Jimmy Carter celebrated his 96th birthday on October 1, 2020. This article celebrates one of Carter’s greatest achievements — one that was made after he left politics and does not get the attention it deserves.
In 1986, Carter declared war on a disease called dracunculiasis, which is caused by an insidious parasite known as the Guinea worm. The Guinea worm once threatened millions of people, especially children, in twenty-one countries in Africa and Asia.
People become infected when they drink water contaminated with water fleas (copepods) carrying Guinea worm larvae in their bellies. The person’s stomach acid digests the body of the fleas, releasing the worm larvae. The unfortunate victim will soon experience a living nightmare, the likes of which is usually found in the pages of a Stephen King novel.
Once in the gut, the Guinea worm larvae drill through the intestinal wall, and are now free to mate and roam around the body. After maturing for about a year, the adult Guinea worm is ready to make a dramatic exit. It does so by migrating to the surface of the skin, usually making its appearance in a lesion on the leg or foot.
The good news is — as horrible as it sounds — dracunculiasis is not lethal. The bad news is that the worm cannot be yanked out like a slippery spaghetti noodle. It must be painstakingly extracted bit by bit over a long period of time, being wound around gauze or a stick. Complete extraction of the Guinea worm can take weeks.
If that weren’t bad enough, the worm also causes a distressing burning sensation at the exit site. This makes the unfortunate victim want to soak the infected limb in the village’s water supply. When the worm contacts the water, it releases its larvae, which go on to infect copepods and perpetuate the worm’s life cycle.
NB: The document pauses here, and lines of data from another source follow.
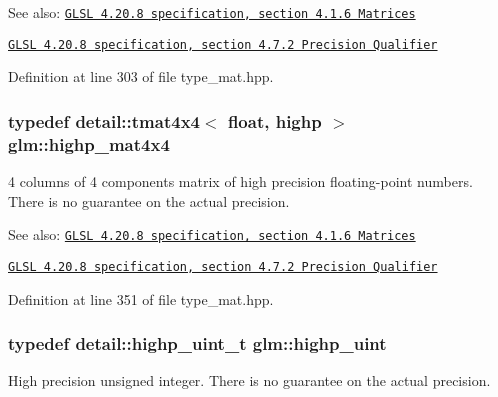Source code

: \begin{Desc}
\item[See also:]\href{http://www.opengl.org/registry/doc/GLSLangSpec.4.20.8.pdf}{\tt GLSL 4.20.8 specification, section 4.1.6 Matrices} 

\href{http://www.opengl.org/registry/doc/GLSLangSpec.4.20.8.pdf}{\tt GLSL 4.20.8 specification, section 4.7.2 Precision Qualifier} \end{Desc}


Definition at line 303 of file type\_\-mat.hpp.\hypertarget{group__core__precision_g231950d260be295a25d7340e2020f55c}{
\subsubsection[highp\_\-mat4x4]{\setlength{\rightskip}{0pt plus 5cm}typedef detail::tmat4x4$<$ float, highp $>$ {\bf glm::highp\_\-mat4x4}}}
\label{group__core__precision_g231950d260be295a25d7340e2020f55c}


4 columns of 4 components matrix of high precision floating-point numbers. There is no guarantee on the actual precision.

\begin{Desc}
\item[See also:]\href{http://www.opengl.org/registry/doc/GLSLangSpec.4.20.8.pdf}{\tt GLSL 4.20.8 specification, section 4.1.6 Matrices} 

\href{http://www.opengl.org/registry/doc/GLSLangSpec.4.20.8.pdf}{\tt GLSL 4.20.8 specification, section 4.7.2 Precision Qualifier} \end{Desc}


Definition at line 351 of file type\_\-mat.hpp.\hypertarget{group__core__precision_gbfd1cf11193324a5f77d3831b6ac3205}{
\subsubsection[highp\_\-uint]{\setlength{\rightskip}{0pt plus 5cm}typedef detail::highp\_\-uint\_\-t {\bf glm::highp\_\-uint}}}
\label{group__core__precision_gbfd1cf11193324a5f77d3831b6ac3205}


High precision unsigned integer. There is no guarantee on the actual precision.

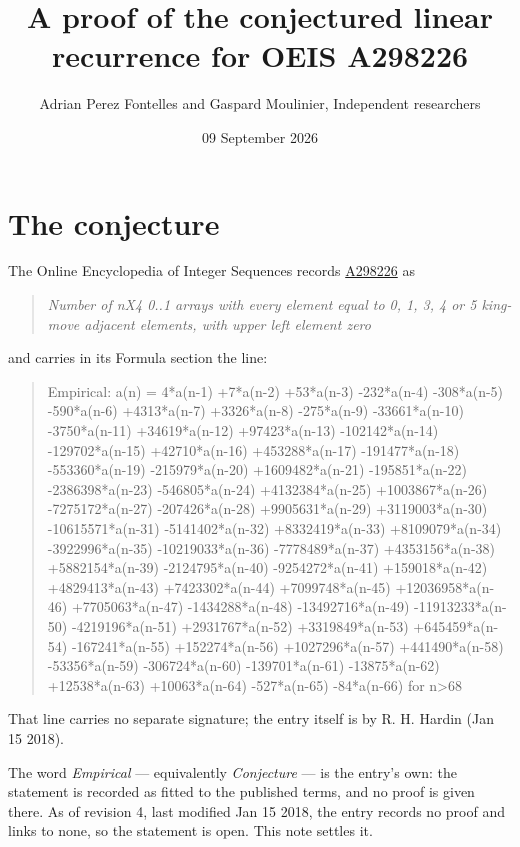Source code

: \documentclass[11pt]{article}
\title{A proof of the conjectured linear recurrence for OEIS A298226}
\author{Adrian Perez Fontelles and Gaspard Moulinier, Independent researchers}
\date{09 September 2026}
\theoremstyle{definition}
\begin{document}
\maketitle
\section{The conjecture}

The Online Encyclopedia of Integer Sequences records \href{https://oeis.org/A298226}{A298226} as

\begin{quote}\itshape Number of nX4 0..1 arrays with every element equal to 0, 1, 3, 4 or 5 king-move adjacent elements, with upper left element zero\end{quote}

and carries in its Formula section the line:

\begin{quote}\ttfamily Empirical: a(n) = 4*a(n-1) +7*a(n-2) +53*a(n-3) -232*a(n-4) -308*a(n-5) -590*a(n-6) +4313*a(n-7) +3326*a(n-8) -275*a(n-9) -33661*a(n-10) -3750*a(n-11) +34619*a(n-12) +97423*a(n-13) -102142*a(n-14) -129702*a(n-15) +42710*a(n-16) +453288*a(n-17) -191477*a(n-18) -553360*a(n-19) -215979*a(n-20) +1609482*a(n-21) -195851*a(n-22) -2386398*a(n-23) -546805*a(n-24) +4132384*a(n-25) +1003867*a(n-26) -7275172*a(n-27) -207426*a(n-28) +9905631*a(n-29) +3119003*a(n-30) -10615571*a(n-31) -5141402*a(n-32) +8332419*a(n-33) +8109079*a(n-34) -3922996*a(n-35) -10219033*a(n-36) -7778489*a(n-37) +4353156*a(n-38) +5882154*a(n-39) -2124795*a(n-40) -9254272*a(n-41) +159018*a(n-42) +4829413*a(n-43) +7423302*a(n-44) +7099748*a(n-45) +12036958*a(n-46) +7705063*a(n-47) -1434288*a(n-48) -13492716*a(n-49) -11913233*a(n-50) -4219196*a(n-51) +2931767*a(n-52) +3319849*a(n-53) +645459*a(n-54) -167241*a(n-55) +152274*a(n-56) +1027296*a(n-57) +441490*a(n-58) -53356*a(n-59) -306724*a(n-60) -139701*a(n-61) -13875*a(n-62) +12538*a(n-63) +10063*a(n-64) -527*a(n-65) -84*a(n-66) for n>68\end{quote}

That line carries no separate signature; the entry itself is by R. H. Hardin (Jan 15 2018).

The word {\itshape Empirical} --- equivalently {\itshape Conjecture} --- is the entry's own: the statement is recorded as fitted to the published terms, and no proof is given there. As of revision 4, last modified Jan 15 2018, the entry records no proof and links to none, so the statement is open. This note settles it.
\end{document}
The problem in many of the afflicted areas is that the drinking water often comes from the same source that serves as a bath, laundry, and toilet. For the Guinea worm, this makes for an extremely successful mode of transmission — more than 3.5 million people a year were getting infected in the mid-1980s. In addition to the pain and suffering, the Guinea worm causes significant economical losses in these already impoverished nations.
Despite the large number of people affected, the Guinea worm disease remained neglected for a very long time. As it is restricted to largely impoverished nations, there are few fiscal resources to mount research aimed at developing drugs for treatment or prevention. But Carter and his colleagues figured that if they could stop transmission, they could stop this worm.
With remarkable efficiency and just a few hundred million dollars (far less than the economic damage the worm causes), Carter’s organization was able to educate would-be victims about the worm and how it is spread. Through simple hygienic measures that many take for granted, such as filtering the drinking water, treating water with insecticides that kill copepods, and reporting infections, Carter and his organization achieved one of the greatest global health victories of our time. In 2018, only 28 cases of Guinea Worm disease were reported.
In 1980, smallpox became the first disease to be eradicated by humanity. Thanks to Carter’s efforts, Guinea worm disease is poised to become the second. Carter would also make history as being instrumental in eliminating the first disease without the use of a vaccine or drug — compassion and education make all the difference in the world.